Se pose, enfin, une question de justice. Lorsque l'on a basculé de l'analogique vers le numérique, on a obligé un certain nombre de foyers à acheter des paraboles. On ne peut pas, aujourd'hui, les laisser sans réponse.

Si le sujet n'est pas technique, il ne mérite pas non plus de devenir un enjeu de politique politicienne. Je suis le sujet depuis 2007, moment de la bascule vers la télévision du futur. Le mobile du texte qui nous est soumis remonte à un peu plus d'un an, quand le Gouvernement recherchait des recettes exceptionnelles pour la défense - après avoir heureusement renoncé à l'idée des sociétés de projet, qui étaient, à notre sens, des machines à fabriquer de la dette, dessaisissant de surcroît le Parlement de son pouvoir de contrôle. Mais ce mobile n'existe plus, puisque le Gouvernement nous soumet un projet de loi actualisant la programmation militaire, dans lequel il a réexaminé les besoins de la défense et rendu ses arbitrages.
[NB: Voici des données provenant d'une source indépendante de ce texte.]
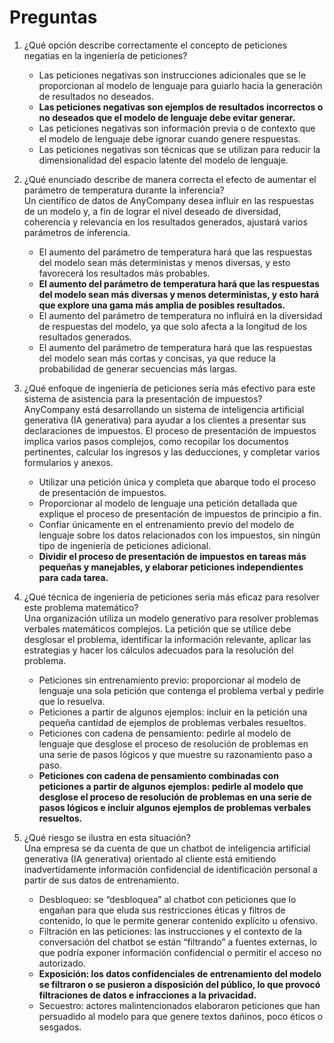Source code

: Preguntas
==  
1. ¿Qué opción describe correctamente el concepto de peticiones negatias en la ingeniería de peticiones?
    - Las peticiones negativas son instrucciones adicionales que se le proporcionan al modelo de lenguaje para guiarlo hacia la generación de resultados no deseados.
    - **Las peticiones negativas son ejemplos de resultados incorrectos o no deseados que el modelo de lenguaje debe evitar generar.**
    - Las peticiones negativas son información previa o de contexto que el modelo de lenguaje debe ignorar cuando genere respuestas.
    - Las peticiones negativas son técnicas que se utilizan para reducir la dimensionalidad del espacio latente del modelo de lenguaje.

2. ¿Qué enunciado describe de manera correcta el efecto de aumentar el parámetro de temperatura durante la inferencia?  
Un científico de datos de AnyCompany desea influir en las respuestas de un modelo y, a fin de lograr el nivel deseado de diversidad, coherencia y relevancia en los resultados generados, ajustará varios parámetros de inferencia.

    - El aumento del parámetro de temperatura hará que las respuestas del modelo sean más deterministas y menos diversas, y esto favorecerá los resultados más probables.  
    - **El aumento del parámetro de temperatura hará que las respuestas del modelo sean más diversas y menos deterministas, y esto hará que explore una gama más amplia de posibles resultados.**
    - El aumento del parámetro de temperatura no influirá en la diversidad de respuestas del modelo, ya que solo afecta a la longitud de los resultados generados.
    - El aumento del parámetro de temperatura hará que las respuestas del modelo sean más cortas y concisas, ya que reduce la probabilidad de generar secuencias más largas.

3. ¿Qué enfoque de ingeniería de peticiones sería más efectivo para este sistema de asistencia para la presentación de impuestos?  
AnyCompany está desarrollando un sistema de inteligencia artificial generativa (IA generativa) para ayudar a los clientes a presentar sus declaraciones de impuestos. El proceso de presentación de impuestos implica varios pasos complejos, como recopilar los documentos pertinentes, calcular los ingresos y las deducciones, y completar varios formularios y anexos.  
    - Utilizar una petición única y completa que abarque todo el proceso de presentación de impuestos.
    - Proporcionar al modelo de lenguaje una petición detallada que explique el proceso de presentación de impuestos de principio a fin.
    - Confiar únicamente en el entrenamiento previo del modelo de lenguaje sobre los datos relacionados con los impuestos, sin ningún tipo de ingeniería de peticiones adicional.
    - **Dividir el proceso de presentación de impuestos en tareas más pequeñas y manejables, y elaborar peticiones independientes para cada tarea.**

4. ¿Qué técnica de ingeniería de peticiones sería más eficaz para resolver este problema matemático?  
Una organización utiliza un modelo generativo para resolver problemas verbales matemáticos complejos. La petición que se utilice debe desglosar el problema, identificar la información relevante, aplicar las estrategias y hacer los cálculos adecuados para la resolución del problema.
    - Peticiones sin entrenamiento previo: proporcionar al modelo de lenguaje una sola petición que contenga el problema verbal y pedirle que lo resuelva.
    - Peticiones a partir de algunos ejemplos: incluir en la petición una pequeña cantidad de ejemplos de problemas verbales resueltos.
    - Peticiones con cadena de pensamiento: pedirle al modelo de lenguaje que desglose el proceso de resolución de problemas en una serie de pasos lógicos y que muestre su razonamiento paso a paso.
    - **Peticiones con cadena de pensamiento combinadas con peticiones a partir de algunos ejemplos: pedirle al modelo que desglose el proceso de resolución de problemas en una serie de pasos lógicos e incluir algunos ejemplos de problemas verbales resueltos.**

5. ¿Qué riesgo se ilustra en esta situación?  
Una empresa se da cuenta de que un chatbot de inteligencia artificial generativa (IA generativa) orientado al cliente está emitiendo inadvertidamente información confidencial de identificación personal a partir de sus datos de entrenamiento.  
    - Desbloqueo: se “desbloquea” al chatbot con peticiones que lo engañan para que eluda sus restricciones éticas y filtros de contenido, lo que le permite generar contenido explícito u ofensivo.
    - Filtración en las peticiones: las instrucciones y el contexto de la conversación del chatbot se están “filtrando” a fuentes externas, lo que podría exponer información confidencial o permitir el acceso no autorizado.
    - **Exposición: los datos confidenciales de entrenamiento del modelo se filtraron o se pusieron a disposición del público, lo que provocó filtraciones de datos e infracciones a la privacidad.**
    - Secuestro: actores malintencionados elaboraron peticiones que han persuadido al modelo para que genere textos dañinos, poco éticos o sesgados.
Cela étant, ce n'est pas moi qui vous dirai que l'on n'a pas besoin de la ressource, au service de la mobilité, ainsi que l'a rappelé M. Assouline, et alors que se multiplient les objets connectés et que le trafic double tous les dix-huit mois. Mais les opérateurs en ont-ils besoin à échéance si précipitée ? Hormis Free, qui a fait le choix de ne pas acheter de fréquences sur la bande des 800 MHz, les autres opérateurs ont les moyens d'attendre jusqu'à 2018, voire 2020. Tout ce qu'ils devront y consacrer dans l'immédiat, alors qu'ils n'en ont pas besoin, sera soustrait au développement de la fibre. Ils devront payer cher et vite des fréquences dont ils n'ont pas besoin, au détriment de l'investissement utile.

J'ajoute que l'on va prélever un tiers de la ressource hertzienne du secteur audiovisuel, qui est en droit d'émettre quelques objections. Les contrats vont s'arrêter deux ans avant le terme prévu. Prévoir une indemnisation dans cette loi nous est impossible, en vertu de l'article 40, mais il nous faut des garanties. Certes, l'IGF a été saisie et rendra sa copie dans quelques semaines, mais cela ne nous interdit pas d'inscrire dans la loi le principe d'une indemnisation. C'est une question de justice. Certaines chaînes pourraient s'estimer lésées, et engager des procédures. Le risque d'écrans noirs ne peut être écarté. Quelques-unes l'estiment à 20 %.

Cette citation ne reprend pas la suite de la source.